その時、ドアベルが鳴った。全員同時にドアを見る。やった。お客さんだ。
「1人なんですが、お店、まだやってますか?」
「はい。やってますよ。カウンターへどうぞ。ずっと閑古鳥が鳴いていたので、助かります」
「ははは、では、お邪魔します」
ふーっと、息をつきながらカウンター席に座り、ネクタイを緩める。店の中は涼しくて、天国だ。目の前に、氷と水が入ったグラスが置かれた。少し頭を下げて、一気にその水を飲む。
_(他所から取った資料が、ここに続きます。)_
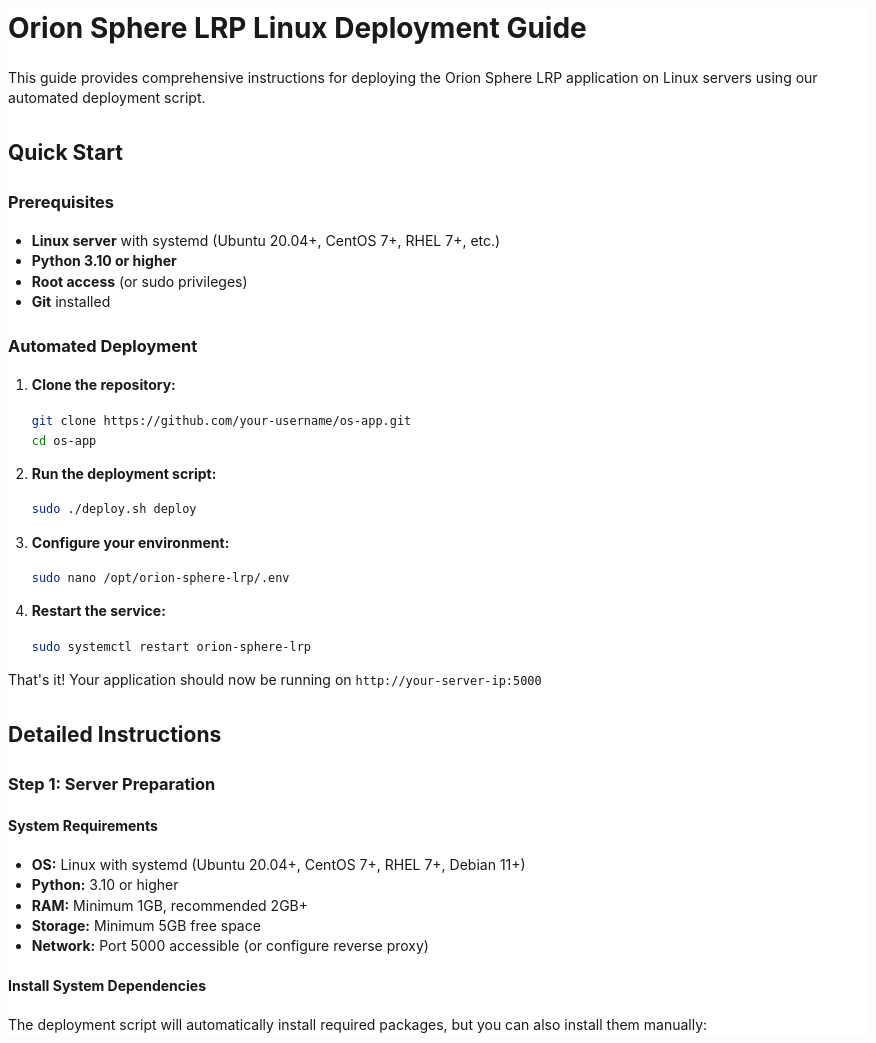 # Orion Sphere LRP Linux Deployment Guide

This guide provides comprehensive instructions for deploying the Orion Sphere LRP application on Linux servers using our automated deployment script.

## Quick Start

### Prerequisites

- **Linux server** with systemd (Ubuntu 20.04+, CentOS 7+, RHEL 7+, etc.)
- **Python 3.10 or higher**
- **Root access** (or sudo privileges)
- **Git** installed

### Automated Deployment

1. **Clone the repository:**
   ```bash
   git clone https://github.com/your-username/os-app.git
   cd os-app
   ```

2. **Run the deployment script:**
   ```bash
   sudo ./deploy.sh deploy
   ```

3. **Configure your environment:**
   ```bash
   sudo nano /opt/orion-sphere-lrp/.env
   ```

4. **Restart the service:**
   ```bash
   sudo systemctl restart orion-sphere-lrp
   ```

That's it! Your application should now be running on `http://your-server-ip:5000`

## Detailed Instructions

### Step 1: Server Preparation

#### System Requirements
- **OS:** Linux with systemd (Ubuntu 20.04+, CentOS 7+, RHEL 7+, Debian 11+)
- **Python:** 3.10 or higher
- **RAM:** Minimum 1GB, recommended 2GB+
- **Storage:** Minimum 5GB free space
- **Network:** Port 5000 accessible (or configure reverse proxy)

#### Install System Dependencies
The deployment script will automatically install required packages, but you can also install them manually:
「……っぷは。ああ、生き返りました。ずっと歩いていて、蒸し暑さに参ってしまって」
「大変でしたでしょう。最近は日が暮れても暑いですからね」
「たまたま、このお店を見つけまして。なんというか、独特な場所だから、まさかバーがあるなんてって驚きましたよ。外の小さい立て看板に、お化けや妖怪の類も歓迎って書いてあって、面白いなって。衝動的に入っちゃいました。Barロータスって名前も、素敵ですね。蓮の花、極楽浄土ってことかぁって」
「それはそれは、ありがとうございます。ふふ、看板のあれは、ほんの遊び心でして。まさか本当に来るとは思わず。墓場の近くだからでしょうか」
「え?」
「いえいえ、冗談です。人間のお客様しか、来られませんよ」
マスターは微笑みながら、後ろを向いた。
ちょっとゾクッとして、店中を見回す。誰もいない。カウンター席を見ると、3つ、水の入ったグラスが置いてあった。さっき、マスターはお客さんがいなかったと言ったはず。
「はい、冷やしたお手拭きとメニューです。ゆっくりお選びください」
上品な老紳士のマスターの声に、ほっとする。まぁ、万が一、本物がいたとしても、静かに飲んでるだけならばいいじゃないか。そういうお化けや妖怪なら、飲み友達になってみたいし。
そう思って、メニュー表を開いた。